The problem with multi level marketing schemes (MLMs)

I appreciate this has the potential to piss a lot of people off but this is a post I’ve been dilly dallying with for over a year now and I’m sick of it in my drafts when I’ve already spent so much time on it so it needs to be released into the wild. Multi level marking schemes (MLMs) have been around for decades, with Tupperware being the real trail blazers but quickly followed by Avon and now even the Body Shop do it too. But they’re often lickened to pyramid or Ponzi schemes, which are illegal.

So if pyramid schemes are illegal and MLMs aren’t, how are they different? Well, MLMs differentiate themselves by saying they’re selling a product, rather than a pyramid scheme, which uses investors money to pay other investors and so on and so forth. MLMs say that because they exchange goods for money they’re not a pyramid scheme, yet the main way that most sales people in MLMs make real money is not selling the product but the bonuses they receive from recruiting new members to their team. And the people with no one beneath them barely make any money at all whereas the people with lots of people beneath them make a lot more, almost like a pyramid. Got a headache yet? I know I have.

Simply put, in an MLM over half of all the money goes to the top 1% in the scheme and over 80% of people in the scheme have no one beneath them therefore aren’t earning any money, other than from sales. But it’s virtually impossible to make money on selling alone and almost every single MLM requires some kind of investment from you, usually around the £60-£70 for a starter kit. Whoever it is who has recruited you gets commission on that which begs the question, who’s the real customer here?

MLMs don’t seem to have a genuine customer base, it’s not like you can just log on to a website to get a face cream that some girl who was a dick to you in high school is trying to sell you on Facebook. You have to go through her. And she’ll have had to buy that cream up front. Plus some of her commission will go to whoever recruited her. Which makes me wonder, if the face cream is so good, why doesn’t the company just sell it direct to the ‘customer’ and cut out the middle men and women.

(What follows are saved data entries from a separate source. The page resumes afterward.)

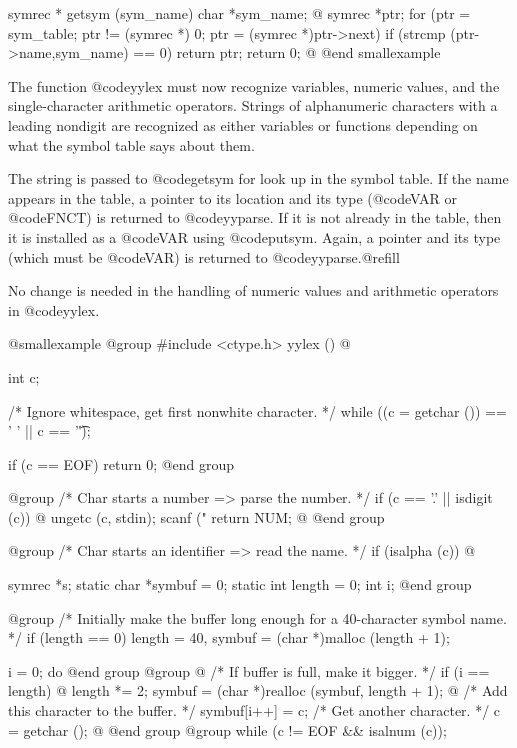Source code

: {{{{{{{{{{{{{{symrec *
getsym (sym_name)
     char *sym_name;
@{
  symrec *ptr;
  for (ptr = sym_table; ptr != (symrec *) 0;
       ptr = (symrec *)ptr->next)
    if (strcmp (ptr->name,sym_name) == 0)
      return ptr;
  return 0;
@}
@end smallexample

The function @code{yylex} must now recognize variables, numeric values, and
the single-character arithmetic operators.  Strings of alphanumeric
characters with a leading nondigit are recognized as either variables or
functions depending on what the symbol table says about them.

The string is passed to @code{getsym} for look up in the symbol table.  If
the name appears in the table, a pointer to its location and its type
(@code{VAR} or @code{FNCT}) is returned to @code{yyparse}.  If it is not
already in the table, then it is installed as a @code{VAR} using
@code{putsym}.  Again, a pointer and its type (which must be @code{VAR}) is
returned to @code{yyparse}.@refill

No change is needed in the handling of numeric values and arithmetic
operators in @code{yylex}.

@smallexample
@group
#include <ctype.h>
yylex ()
@{
  int c;

  /* Ignore whitespace, get first nonwhite character.  */
  while ((c = getchar ()) == ' ' || c == '\t');

  if (c == EOF)
    return 0;
@end group

@group
  /* Char starts a number => parse the number.         */
  if (c == '.' || isdigit (c))
    @{
      ungetc (c, stdin);
      scanf ("%
      return NUM;
    @}
@end group

@group
  /* Char starts an identifier => read the name.       */
  if (isalpha (c))
    @{
      symrec *s;
      static char *symbuf = 0;
      static int length = 0;
      int i;
@end group

@group
      /* Initially make the buffer long enough
         for a 40-character symbol name.  */
      if (length == 0)
        length = 40, symbuf = (char *)malloc (length + 1);

      i = 0;
      do
@end group
@group
        @{
          /* If buffer is full, make it bigger.        */
          if (i == length)
            @{
              length *= 2;
              symbuf = (char *)realloc (symbuf, length + 1);
            @}
          /* Add this character to the buffer.         */
          symbuf[i++] = c;
          /* Get another character.                    */
          c = getchar ();
        @}
@end group
@group
      while (c != EOF && isalnum (c));

}}}}}}}}}}}}}}}}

Could it be (and lean in closely to hear this) that the product isn’t actually the primary way the people at the top of the pyramid company makes money?!

Younique boast about 1.2 million sales rep and you’re told you can earn up to £5000 a month, you reckon all 1.2million are making £5000 a month? I’m not sure even Amazon turns over profits like that to pay their staff that much.

Full disclosure; I sold Avon myself for a short time in my 20s, and I made a couple hundred pounds profit over the Christmas period, but having to buy all your own brochures, packing bags and the like, meant outside of peak present buy season, I earned next to nothing, and it didn’t last long. I’ve even used some MLM products in the past and helped from friends promote them like Younique mascara and Jamberry nails wraps. It’s not the products themselves I have too much of an issue with, some of the products are actually decent quality.

For me, it’s the aggressive, cutthroat way in which people try and recruit you to their teams that I really hate. You can spot them a mile off on Instagram; ‘hey hun, I’ve followed you for ages now…’ – no you haven’t, you literally started following me yesterday. ‘You seem like the idea boss babe who is ready to take control of their own future, can I tell you about a business opportunity..’ First of all, vomit at ‘boss babe’ or ‘SHE-EO’ or something similar. Secondly, it’s not a business opportunity. Usually I just ask straight out whether it’s an MLM where one of two things will happen. They either don’t message back again, or they get argumentative and accuse me of being closed minded, and spot out figures of how much I could earn working for them. If the latter, I then ask them straight out how much they learned in the last month. Then they block me.

Now that’s probably me being a little bit antagonistic, I could just ignore them completely. I’m lucky, I have a good job and a successful side hustle. I already am a ‘boss babe’. But they prey on people who may not be in the same position as me by offering ‘financial freedom’. Which would be appealing to someone who is a single parent or has responsibilities which mean they can’t commit to a 9 to 5 at the moment. What these recruiters will inevitably end up doing though is encourage you to distance yourself from friends and even family who are ‘negative influences’ or don’t support your ‘business’.

To put that into context: one person I know who I think sells FM, but also some make up stuff too was bragging recently about making £138 in two weeks selling mascara. That works out at about £1.80 an hour based on a 37.5 hour working week. National minimum wage in the UK is £9.18 an hour and companies are telling people that this is a lucrative way of making a living? You’d earn more on a zero hours contract at Wetherspoons (and there you get free food when you’re on shift!)

Look, if you want to earn a little bit of extra money on the side selling wax melts, or make up, or knock off fragrances because you like the products yourself and selling them on to your family and friends gets you a nice little kickback, that’s cool. I’m not knocking that at all, just, when someone starts talking to you about quitting your full time job and telling you you’ll be driving a white lambo in Mykonos in a years time run a mile. In the opposite direction and perhaps focus on more realistic goals like getting the air con fixed on your Kia Picanto. Or maybe that’s just me!